Top of DATA EXTRACTS
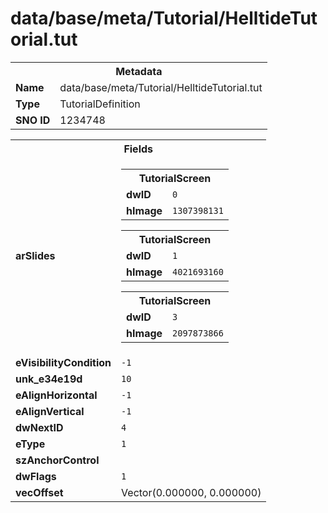 <h1>data/base/meta/Tutorial/HelltideTutorial.tut</h1><table><tr><th colspan="100%">Metadata</th></tr><tr><td><b>Name</b></td><td>data/base/meta/Tutorial/HelltideTutorial.tut</td></tr><tr><td><b>Type</b></td><td>TutorialDefinition</td></tr><tr><td><b>SNO ID</b></td><td>1234748</td></tr></table>

<table><tr><th colspan="100%">Fields</th></tr><tr><td><b>arSlides</b></td><td><table><tr><th colspan="100%">TutorialScreen</th></tr><tr><td><b>dwID</b></td><td><code>0</code></td></tr><tr><td><b>hImage</b></td><td><code>1307398131</code></td></tr></table>


<table><tr><th colspan="100%">TutorialScreen</th></tr><tr><td><b>dwID</b></td><td><code>1</code></td></tr><tr><td><b>hImage</b></td><td><code>4021693160</code></td></tr></table>


<table><tr><th colspan="100%">TutorialScreen</th></tr><tr><td><b>dwID</b></td><td><code>3</code></td></tr><tr><td><b>hImage</b></td><td><code>2097873866</code></td></tr></table>


</td></tr><tr><td><b>eVisibilityCondition</b></td><td><code>-1</code></td></tr><tr><td><b>unk_e34e19d</b></td><td><code>10</code></td></tr><tr><td><b>eAlignHorizontal</b></td><td><code>-1</code></td></tr><tr><td><b>eAlignVertical</b></td><td><code>-1</code></td></tr><tr><td><b>dwNextID</b></td><td><code>4</code></td></tr><tr><td><b>eType</b></td><td><code>1</code></td></tr><tr><td><b>szAnchorControl</b></td><td><code></code></td></tr><tr><td><b>dwFlags</b></td><td><code>1</code></td></tr><tr><td><b>vecOffset</b></td><td>Vector(0.000000, 0.000000)</td></tr></table>

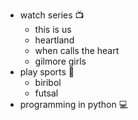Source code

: - watch series 📺
  - this is us
  - heartland
  - when calls the heart
  - gilmore girls
- play sports 🏐
  - biribol
  - futsal
- programming in python 💻
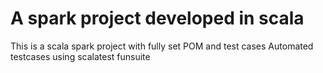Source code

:# A spark project developed in scala
This is a scala spark project with fully set POM and test cases
Automated testcases using scalatest funsuite
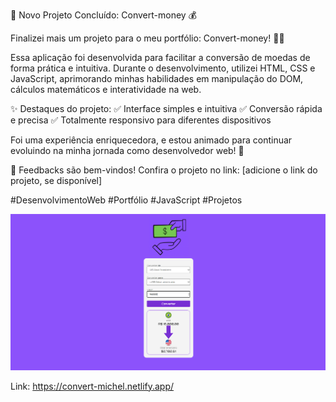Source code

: 🚀 Novo Projeto Concluído: Convert-money 💰

Finalizei mais um projeto para o meu portfólio: Convert-money! 🔄💵

Essa aplicação foi desenvolvida para facilitar a conversão de moedas de forma prática e intuitiva. Durante o desenvolvimento, utilizei HTML, CSS e JavaScript, aprimorando minhas habilidades em manipulação do DOM, cálculos matemáticos e interatividade na web.

✨ Destaques do projeto:
✅ Interface simples e intuitiva
✅ Conversão rápida e precisa
✅ Totalmente responsivo para diferentes dispositivos

Foi uma experiência enriquecedora, e estou animado para continuar evoluindo na minha jornada como desenvolvedor web! 🚀

💬 Feedbacks são bem-vindos! Confira o projeto no link: [adicione o link do projeto, se disponível]

#DesenvolvimentoWeb #Portfólio #JavaScript #Projetos

<img src="/assets/pronto.PNG"></img>

Link: https://convert-michel.netlify.app/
Bottom of DATA EXTRACTS
[PROBLEM]
Would you copy each line of the records that contains "TutorialScreen"?

[WRITTEN REPLY]
<table><tr><th colspan="100%">Fields</th></tr><tr><td><b>arSlides</b></td><td><table><tr><th colspan="100%">TutorialScreen</th></tr><tr><td><b>dwID</b></td><td><code>0</code></td></tr><tr><td><b>hImage</b></td><td><code>1307398131</code></td></tr></table>
<table><tr><th colspan="100%">TutorialScreen</th></tr><tr><td><b>dwID</b></td><td><code>1</code></td></tr><tr><td><b>hImage</b></td><td><code>4021693160</code></td></tr></table>
<table><tr><th colspan="100%">TutorialScreen</th></tr><tr><td><b>dwID</b></td><td><code>3</code></td></tr><tr><td><b>hImage</b></td><td><code>2097873866</code></td></tr></table>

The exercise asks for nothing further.